__EXERCISE DETAILS__:
Your copy must hold every line of the records word for word. It must hold no pictures.

__Dataset entries__:
------------------------
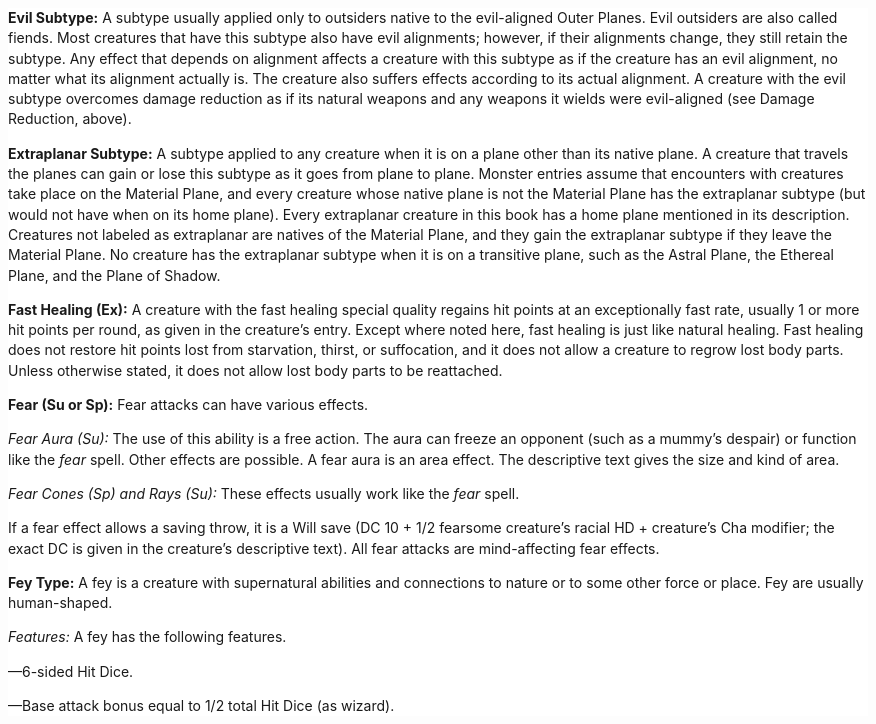 **Evil Subtype:** A subtype usually applied only to outsiders native to
the evil-aligned Outer Planes. Evil outsiders are also called fiends.
Most creatures that have this subtype also have evil alignments;
however, if their alignments change, they still retain the subtype. Any
effect that depends on alignment affects a creature with this subtype as
if the creature has an evil alignment, no matter what its alignment
actually is. The creature also suffers effects according to its actual
alignment. A creature with the evil subtype overcomes damage reduction
as if its natural weapons and any weapons it wields were evil-aligned
(see Damage Reduction, above).

**Extraplanar Subtype:** A subtype applied to any creature when it is on
a plane other than its native plane. A creature that travels the planes
can gain or lose this subtype as it goes from plane to plane. Monster
entries assume that encounters with creatures take place on the Material
Plane, and every creature whose native plane is not the Material Plane
has the extraplanar subtype (but would not have when on its home plane).
Every extraplanar creature in this book has a home plane mentioned in
its description. Creatures not labeled as extraplanar are natives of the
Material Plane, and they gain the extraplanar subtype if they leave the
Material Plane. No creature has the extraplanar subtype when it is on a
transitive plane, such as the Astral Plane, the Ethereal Plane, and the
Plane of Shadow.

**Fast Healing (Ex):** A creature with the fast healing special quality
regains hit points at an exceptionally fast rate, usually 1 or more hit
points per round, as given in the creature’s entry. Except where noted
here, fast healing is just like natural healing. Fast healing does not
restore hit points lost from starvation, thirst, or suffocation, and it
does not allow a creature to regrow lost body parts. Unless otherwise
stated, it does not allow lost body parts to be reattached.

**Fear (Su or Sp):** Fear attacks can have various effects.

*Fear Aura (Su):* The use of this ability is a free action. The aura can
freeze an opponent (such as a mummy’s despair) or function like the
*fear* spell. Other effects are possible. A fear aura is an area effect.
The descriptive text gives the size and kind of area.

*Fear Cones (Sp) and Rays (Su):* These effects usually work like the
*fear* spell.

If a fear effect allows a saving throw, it is a Will save (DC 10 + 1/2
fearsome creature’s racial HD + creature’s Cha modifier; the exact DC is
given in the creature’s descriptive text). All fear attacks are
mind-affecting fear effects.

**Fey Type:** A fey is a creature with supernatural abilities and
connections to nature or to some other force or place. Fey are usually
human-shaped.

*Features:* A fey has the following features.

—6-sided Hit Dice.

—Base attack bonus equal to 1/2 total Hit Dice (as wizard).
------------------------
__EXERCISE OUTPUT__:
 **Evil Subtype:** A subtype usually applied only to outsiders native to
the evil-aligned Outer Planes. Evil outsiders are also called fiends.
Most creatures that have this subtype also have evil alignments;
however, if their alignments change, they still retain the subtype. Any
effect that depends on alignment affects a creature with this subtype as
if the creature has an evil alignment, no matter what its alignment
actually is. The creature also suffers effects according to its actual
alignment. A creature with the evil subtype overcomes damage reduction
as if its natural weapons and any weapons it wields were evil-aligned
(see Damage Reduction, above).

**Extraplanar Subtype:** A subtype applied to any creature when it is on
a plane other than its native plane. A creature that travels the planes
can gain or lose this subtype as it goes from plane to plane. Monster
entries assume that encounters with creatures take place on the Material
Plane, and every creature whose native plane is not the Material Plane
has the extraplanar subtype (but would not have when on its home plane).
Every extraplanar creature in this book has a home plane mentioned in
its description. Creatures not labeled as extraplanar are natives of the
Material Plane, and they gain the extraplanar subtype if they leave the
Material Plane. No creature has the extraplanar subtype when it is on a
transitive plane, such as the Astral Plane, the Ethereal Plane, and the
Plane of Shadow.

**Fast Healing (Ex):** A creature with the fast healing special quality
regains hit points at an exceptionally fast rate, usually 1 or more hit
points per round, as given in the creature’s entry. Except where noted
here, fast healing is just like natural healing. Fast healing does not
restore hit points lost from starvation, thirst, or suffocation, and it
does not allow a creature to regrow lost body parts. Unless otherwise
stated, it does not allow lost body parts to be reattached.

**Fear (Su or Sp):** Fear attacks can have various effects.

*Fear Aura (Su):* The use of this ability is a free action. The aura can
freeze an opponent (such as a mummy’s despair) or function like the
*fear* spell. Other effects are possible. A fear aura is an area effect.
The descriptive text gives the size and kind of area.

*Fear Cones (Sp) and Rays (Su):* These effects usually work like the
*fear* spell.

If a fear effect allows a saving throw, it is a Will save (DC 10 + 1/2
fearsome creature’s racial HD + creature’s Cha modifier; the exact DC is
given in the creature’s descriptive text). All fear attacks are
mind-affecting fear effects.

**Fey Type:** A fey is a creature with supernatural abilities and
connections to nature or to some other force or place. Fey are usually
human-shaped.

*Features:* A fey has the following features.

—6-sided Hit Dice.

—Base attack bonus equal to 1/2 total Hit Dice (as wizard).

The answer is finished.